Walk-through of Modification to Gaggia Classic

(CAUTION All of the things that I describe in this walk-through are of my own doing and will have invalidated any warranty I have with Gaggia, I am fully aware of the risks and Hazards.  If you decide to try to replicate any of the described modifications you do so at your own risk and I cannot take any responsibility for your actions or any injuries, damage and any other outcome due to you performing the modifications and the risks you expose yourself to (Electricity, Water, High Temperature Metal))

  1. Hopefully no one is reading this without knowing that this is purely an experiment and my Gaggia Classic is now an engineering toy.
  2. Ensure that the Gaggia Classic is disconnected from the Electricity supply and that the Machine is has been allowed to cool for 1 hour. (Machine gets to over 100 Degrees Celsius and can cause severe burning to skin.  Ideally only attempt after leaving machine off for several hours)
  3. Remove the lid to the Gaggia Classic by removing the two Philips Screws on the top
  4. Remove the Earth wire from the cover whilst lifting the cover away from the Main unit

    (Optical illusion here due to Stainless Steel, but remove clip by depressing the “tang” and pulling on the crimp)
  5. Locate the Over Pressure Valve (OPV), centre of the unit with rubber tube, for return, leaving through the top and high pressure line from pump entering from the left through red Bung (as viewed from rear of Gaggia Classic)
  6. Remove the Overflow tube from the top of the OPV, do not try to touch any other tube.
  7. Using 17mm socket or 17mm Spanner, carefully remove the the OPV cover by unscrewing Anti-clockwise (CAUTION: The 17mm head is made from soft metal and using a spanner may lead to damage to the Nut head)
  8. Here is the OPV with the Adjustable 5mm Hex pressure control visible, there will be water present
  9. Insert the 5mm Hex key and turn the Anticlockwise 270 degrees.  (This was a setting initially found after trawling the forums, some further tinkering can be done if this initial setting is not enough)
  10. Now perform the actions in reverse to put the Gaggia Classic back together, remembering to connect the overflow tube onto the OPV
  11. Reconnect the Earth lead to the cover and replace the cover onto the Gaggia Classic
  12. Test the machine by reconnecting the Electrical supply and trying to pull a shot

Observations / Comments

  1.  I have performed the modification on the commonly posted 270 Degree’s anti-clockwise technique.  I have not used a pressure gauge.
  2. However, I have tested using the flow technique.  This involves putting the overflow from the OPV into an empty glass and measuring the amount of flow over 30 seconds with the Portafilter blanked (i.e. blocked)  To block the portafilter, either get a special portafilter or press the steam button which actuates the 3 way valve and perform the same function.  This is not perfect, because each valve and pump combination will have differing overflow volumes.  You are looking for ~125ml in 30 seconds.
  3. When I got close to these values I then tested the espresso by pulling a shot and checking it’s formation and flow.
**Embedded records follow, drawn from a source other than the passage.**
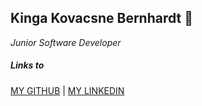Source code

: ## Kinga Kovacsne Bernhardt  :raising_hand:
*Junior Software Developer*<br>

##### Links to<br>

[MY GITHUB](https://github.com/KingaBernhardt)  |  [MY 
LINKEDIN](https://www.linkedin.com/in/kinga-kovacsne-bernhardt-4987a9136)<br>
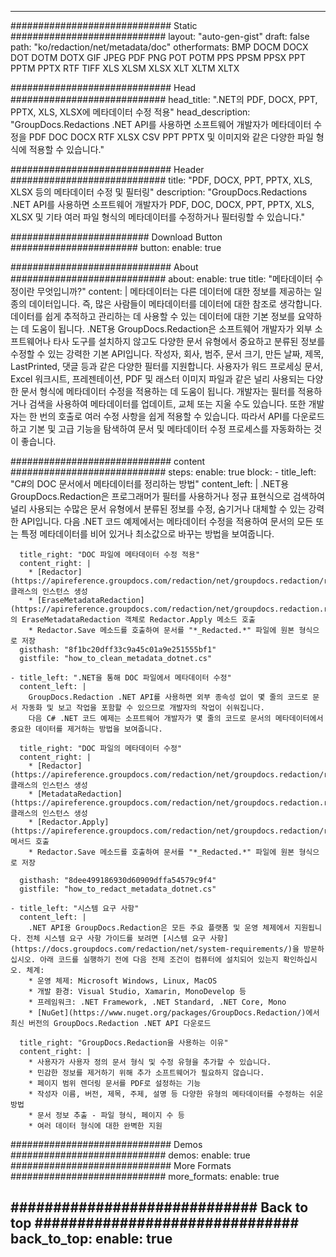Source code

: 
---
############################# Static ############################
layout: "auto-gen-gist" 
draft: false
path: "ko/redaction/net/metadata/doc"
otherformats: BMP DOCM DOCX DOT DOTM DOTX GIF JPEG PDF PNG POT POTM PPS PPSM PPSX PPT PPTM PPTX RTF TIFF XLS XLSM XLSX XLT XLTM XLTX  

############################# Head ############################
head_title: ".NET의 PDF, DOCX, PPT, PPTX, XLS, XLSX에 메타데이터 수정 적용"
head_description: "GroupDocs.Redactions .NET API를 사용하면 소프트웨어 개발자가 메타데이터 수정을 PDF DOC DOCX RTF XLSX CSV PPT PPTX 및 이미지와 같은 다양한 파일 형식에 적용할 수 있습니다."

############################# Header ############################
title: "PDF, DOCX, PPT, PPTX, XLS, XLSX 등의 메타데이터 수정 및 필터링"
description: "GroupDocs.Redactions .NET API를 사용하면 소프트웨어 개발자가 PDF, DOC, DOCX, PPT, PPTX, XLS, XLSX 및 기타 여러 파일 형식의 메타데이터를 수정하거나 필터링할 수 있습니다."

######################### Download Button #######################
button:
    enable: true

############################# About ############################
about:
    enable: true
    title: "메타데이터 수정이란 무엇입니까?"
    content: |
        메타데이터는 다른 데이터에 대한 정보를 제공하는 일종의 데이터입니다. 즉, 많은 사람들이 메타데이터를 데이터에 대한 참조로 생각합니다. 데이터를 쉽게 추적하고 관리하는 데 사용할 수 있는 데이터에 대한 기본 정보를 요약하는 데 도움이 됩니다. .NET용 GroupDocs.Redaction은 소프트웨어 개발자가 외부 소프트웨어나 타사 도구를 설치하지 않고도 다양한 문서 유형에서 중요하고 분류된 정보를 수정할 수 있는 강력한 기본 API입니다. 작성자, 회사, 범주, 문서 크기, 만든 날짜, 제목, LastPrinted, 댓글 등과 같은 다양한 필터를 지원합니다. 사용자가 워드 프로세싱 문서, Excel 워크시트, 프레젠테이션, PDF 및 래스터 이미지 파일과 같은 널리 사용되는 다양한 문서 형식에 메타데이터 수정을 적용하는 데 도움이 됩니다. 개발자는 필터를 적용하거나 검색을 사용하여 메타데이터를 업데이트, 교체 또는 지울 수도 있습니다. 또한 개발자는 한 번의 호출로 여러 수정 사항을 쉽게 적용할 수 있습니다. 따라서 API를 다운로드하고 기본 및 고급 기능을 탐색하여 문서 및 메타데이터 수정 프로세스를 자동화하는 것이 좋습니다.

############################# content ############################
steps:
    enable: true
    block:
    - title_left: "C#의 DOC 문서에서 메타데이터를 정리하는 방법"
      content_left: |
        .NET용 GroupDocs.Redaction은 프로그래머가 필터를 사용하거나 정규 표현식으로 검색하여 널리 사용되는 수많은 문서 유형에서 분류된 정보를 수정, 숨기거나 대체할 수 있는 강력한 API입니다.
        다음 .NET 코드 예제에서는 메타데이터 수정을 적용하여 문서의 모든 또는 특정 메타데이터를 비어 있거나 최소값으로 바꾸는 방법을 보여줍니다.

      title_right: "DOC 파일에 메타데이터 수정 적용"
      content_right: |
        * [Redactor](https://apireference.groupdocs.com/redaction/net/groupdocs.redaction/redactor) 클래스의 인스턴스 생성
        * [EraseMetadataRedaction](https://apireference.groupdocs.com/redaction/net/groupdocs.redaction.redactions/erasemetadataredaction)의 EraseMetadataRedaction 객체로 Redactor.Apply 메소드 호출
        * Redactor.Save 메소드를 호출하여 문서를 "*_Redacted.*" 파일에 원본 형식으로 저장        
      gisthash: "8f1bc20dff33c9a45c01a9e251555bf1"
      gistfile: "how_to_clean_metadata_dotnet.cs"

    - title_left: ".NET을 통해 DOC 파일에서 메타데이터 수정"
      content_left: |
        GroupDocs.Redaction .NET API를 사용하면 외부 종속성 없이 몇 줄의 코드로 문서 자동화 및 보고 작업을 포함할 수 있으므로 개발자의 작업이 쉬워집니다.
        다음 C# .NET 코드 예제는 소프트웨어 개발자가 몇 줄의 코드로 문서의 메타데이터에서 중요한 데이터를 제거하는 방법을 보여줍니다.
        
      title_right: "DOC 파일의 메타데이터 수정"
      content_right: |
        * [Redactor](https://apireference.groupdocs.com/redaction/net/groupdocs.redaction/redactor) 클래스의 인스턴스 생성
        * [MetadataRedaction](https://apireference.groupdocs.com/redaction/net/groupdocs.redaction.redactions/metataredaction) 클래스의 인스턴스 생성
        * [Redactor.Apply](https://apireference.groupdocs.com/redaction/net/groupdocs.redaction/redactor/methods/apply/index) 메서드 호출 
        * Redactor.Save 메소드를 호출하여 문서를 "*_Redacted.*" 파일에 원본 형식으로 저장
        
      gisthash: "8dee499186930d60909dffa54579c9f4"
      gistfile: "how_to_redact_metadata_dotnet.cs"

    - title_left: "시스템 요구 사항"
      content_left: |
        .NET API용 GroupDocs.Redaction은 모든 주요 플랫폼 및 운영 체제에서 지원됩니다. 전체 시스템 요구 사항 가이드를 보려면 [시스템 요구 사항](https://docs.groupdocs.com/redaction/net/system-requirements/)을 방문하십시오. 아래 코드를 실행하기 전에 다음 전제 조건이 컴퓨터에 설치되어 있는지 확인하십시오. 체계:
        * 운영 체제: Microsoft Windows, Linux, MacOS
        * 개발 환경: Visual Studio, Xamarin, MonoDevelop 등
        * 프레임워크: .NET Framework, .NET Standard, .NET Core, Mono
        * [NuGet](https://www.nuget.org/packages/GroupDocs.Redaction/)에서 최신 버전의 GroupDocs.Redaction .NET API 다운로드
        
      title_right: "GroupDocs.Redaction을 사용하는 이유"
      content_right: |
        * 사용자가 사용자 정의 문서 형식 및 수정 유형을 추가할 수 있습니다.
        * 민감한 정보를 제거하기 위해 추가 소프트웨어가 필요하지 않습니다.
        * 페이지 범위 렌더링 문서를 PDF로 설정하는 기능
        * 작성자 이름, 버전, 제목, 주제, 설명 등 다양한 유형의 메타데이터를 수정하는 쉬운 방법
        * 문서 정보 추출 - 파일 형식, 페이지 수 등
        * 여러 데이터 형식에 대한 완벽한 지원

############################# Demos ############################
demos:
    enable: true
############################# More Formats ############################
more_formats:
    enable: true

############################# Back to top ###############################
back_to_top:
    enable: true
---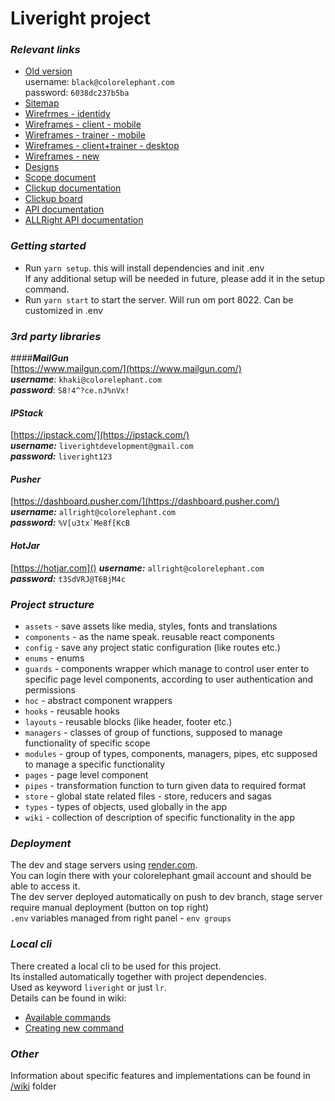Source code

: # Liveright project

### *Relevant links*
 * [Old version](http://portal.theliveright.com/)  
        username: `black@colorelephant.com`  
        password: `6038dc237b5ba`
 * [Sitemap](https://whimsical.com/liveright-sitemap-v1-KqFoCVEcYzE9Qo5iyHmEHv)
 * [Wirefrmes - identidy](https://whimsical.com/closed-wireframes-identity-ar-Mt3bFPVyLCdNX4QsHE21r4)
 * [Wireframes - client - mobile](https://whimsical.com/liveright-internal-mobile-wireframes-B7MqrKWWbERFtQbNqDVmm4)
 * [Wireframes - trainer - mobile](https://whimsical.com/liveright-internal-mobile-trainer-flow-4j7VgHPFHiaAC6ggcvdwLq)
 * [Wireframes - client+trainer - desktop](https://whimsical.com/liveright-internal-desktop-wireframes-42jSTuRpBv9uCpVBuhwrq6)
 * [Wireframes - new](https://whimsical.com/liveright-wireframes-batch-ii-XNtfTXwkH97BHXucUPHXZX)
 * [Designs](https://www.figma.com/file/oDWlnY8XIqzNi5OsCwYtnO/Liveright---Internal?node-id=0%3A1)
 * [Scope document](https://docs.google.com/spreadsheets/d/1JhTL-g5SmKEvYVV4NrOSJcEsXZPU5IOcGU4hX-oZBnU/edit?usp=sharing)
 * [Clickup documentation](https://app.clickup.com/2164322/v/dc/221k2-2535/221k2-5160)
 * [Clickup board](https://app.clickup.com/2164322/v/b/221k2-2507)
 * [API documentation](https://documenter.getpostman.com/view/8741108/Tzeak6s7)
 * [ALLRight API documentation](https://documenter.getpostman.com/view/8741108/Tzm5GGb9#3e3d073b-7da1-41cc-b805-d1f97bb15425)

### *Getting started*
 * Run `yarn setup`. this will install dependencies and init .env   
 If any additional setup will be needed in future, please add it in the setup command.
 * Run `yarn start` to start the server. Will run om port 8022. Can be customized in .env

### *3rd party libraries*

####***MailGun***  
[https://www.mailgun.com/](https://www.mailgun.com/)  
***username***: `khaki@colorelephant.com`  
***password***: ``S8!4^?ce.nJ%nVx!``  

#### ***IPStack***
[https://ipstack.com/](https://ipstack.com/)   
***username:*** `liverightdevelopment@gmail.com`   
***password:*** `liveright123`  

#### ***Pusher***  
[https://dashboard.pusher.com/](https://dashboard.pusher.com/)
***username:*** `allright@colorelephant.com`  
***password:*** ``%V[u3tx`Me8f[KcB``

#### ***HotJar***
[https://hotjar.com]()
***username:*** `allright@colorelephant.com`  
***password:*** `t3SdVRJ@T6BjM4c`

### *Project structure*
* `assets` - save assets like media, styles, fonts and translations
* `components` - as the name speak. reusable react components
* `config` - save any project static configuration (like routes etc.)
* `enums` - enums
* `guards` - components wrapper which manage to control user enter to specific page level components, according to user authentication and permissions
* `hoc` - abstract component wrappers
* `hooks` - reusable hooks
* `layouts` - reusable blocks (like header, footer etc.)
* `managers` - classes of group of functions, supposed to manage functionality of specific scope
* `modules` - group of types, components, managers, pipes, etc supposed to manage a specific functionality
* `pages` - page level component
* `pipes` - transformation function to turn given data to required format
* `store` - global state related files - store, reducers and sagas
* `types` - types of objects, used globally in the app
* `wiki` - collection of description of specific functionality in the app

### *Deployment*

The dev and stage servers using [render.com](https://dashboard.render.com/).   
You can login there with your colorelephant gmail account and should be able to access it.   
The dev server deployed automatically on push to dev branch, stage server require manual deployment (button on top right)   
`.env` variables managed from right panel - `env groups` 

### *Local cli* 
There created a local cli to be used for this project.  
Its installed automatically together with project dependencies.  
Used as keyword `liveright` or just `lr`.  
Details can be found in wiki:
* [Available commands](https://github.com/ColorElephantHQ/liveright-frontend/blob/master/src/wiki/cli/available-command.md)
* [Creating new command](https://github.com/ColorElephantHQ/liveright-frontend/blob/master/src/wiki/cli/create-command.md)

### *Other*

Information about specific features and implementations can be found in [/wiki](https://github.com/ColorElephantHQ/liveright-frontend/blob/master/src/wiki) folder
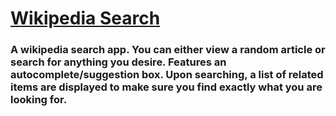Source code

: # [Wikipedia Search](http://codepen.io/schap843/debug/rexZZd)

### A wikipedia search app. You can either view a random article or search for anything you desire. Features an autocomplete/suggestion box. Upon searching, a list of related items are displayed to make sure you find exactly what you are looking for.

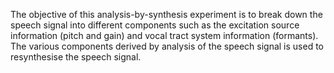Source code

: The objective of this analysis-by-synthesis experiment is to break down the speech signal into different components such as the excitation source information (pitch and gain) and vocal tract system information (formants). The various components derived by analysis of the speech signal is used to resynthesise the speech signal. 

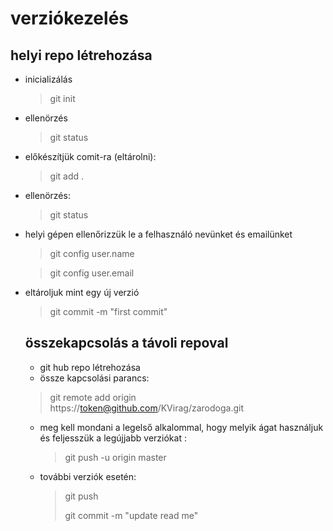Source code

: # verziókezelés
## helyi repo létrehozása

- inicializálás
    > git init
- ellenörzés
    > git status
- előkészítjük comit-ra (eltárolni):
    > git add .
- ellenörzés:
    > git status
- helyi gépen ellenőrizzük le a felhasználó nevünket és emailünket
    > git config user.name

    > git config user.email
- eltároljuk mint egy új verzió
    > git commit -m "first commit"

    ## összekapcsolás a távoli repoval

    - git hub repo létrehozása
    - össze kapcsolási parancs:
     >git remote add origin https://token@github.com/KVirag/zarodoga.git

     - meg kell mondani a legelső alkalommal, hogy melyik ágat használjuk és feljesszük a legújjabb verziókat :
        > git push -u origin master

    - további verziók esetén:
        >git  push
        >
         >git commit -m "update read me"
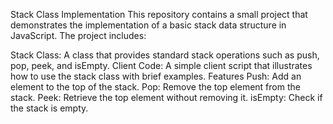 Stack Class Implementation
This repository contains a small project that demonstrates the implementation of a basic stack data structure in JavaScript. The project includes:

Stack Class: A class that provides standard stack operations such as push, pop, peek, and isEmpty.
Client Code: A simple client script that illustrates how to use the stack class with brief examples.
Features
Push: Add an element to the top of the stack.
Pop: Remove the top element from the stack.
Peek: Retrieve the top element without removing it.
isEmpty: Check if the stack is empty.
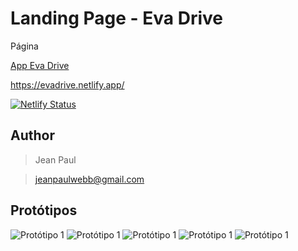 # Landing Page - Eva Drive

Página

[App Eva Drive](https://evadrive.netlify.app/)

https://evadrive.netlify.app/

[![Netlify Status](https://api.netlify.com/api/v1/badges/93ee8f8e-2b0c-4cfe-be14-120b6e67e59d/deploy-status)](https://app.netlify.com/sites/evadrive/deploys)

## Author
>Jean Paul

>jeanpaulwebb@gmail.com

## Protótipos
![Protótipo 1](https://raw.githubusercontent.com/JeanPaulll/landing-page-evadrive/master/src/assets/prototipos/mobile1.png.png)
![Protótipo 1](https://raw.githubusercontent.com/JeanPaulll/landing-page-evadrive/master/src/assets/prototipos/mobile2.png.png)
![Protótipo 1](https://raw.githubusercontent.com/JeanPaulll/landing-page-evadrive/master/src/assets/prototipos/mobile3.png.png)
![Protótipo 1](https://raw.githubusercontent.com/JeanPaulll/landing-page-evadrive/master/src/assets/prototipos/mobile4.png.png)
![Protótipo 1](https://raw.githubusercontent.com/JeanPaulll/landing-page-evadrive/master/src/assets/prototipos/mobile5.png.png)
The modification has made a phenomenal difference to the taste of my espresso shots and I have been getting far better flavour and consistency.  Also my pour is taking around 25 seconds rather than 15 before.

I’m using very fresh beans, 1 week since roasting, and still have the MDF set to the lowest setting, this has surprised me, however if I don’t I get horrid espresso.  (I get the feeling this is where my next research should be focussed)

This did take numerous tweaks of the OPV valve and I think I ended up nearly 400 degree’s anti-clockwise of the factory setting point.  Each valve will be different due to the pump, valve combinations.

I have been very poor in my measuring of pressure and I know that I may well not be getting 9 Bar.  Therefore I will have to modify my portafilter and measure the pressure at the Brew Head to find anymore improvements.

Overall it’s been a fun experience and my espresso has improved.  Within a few more years I may get good at it.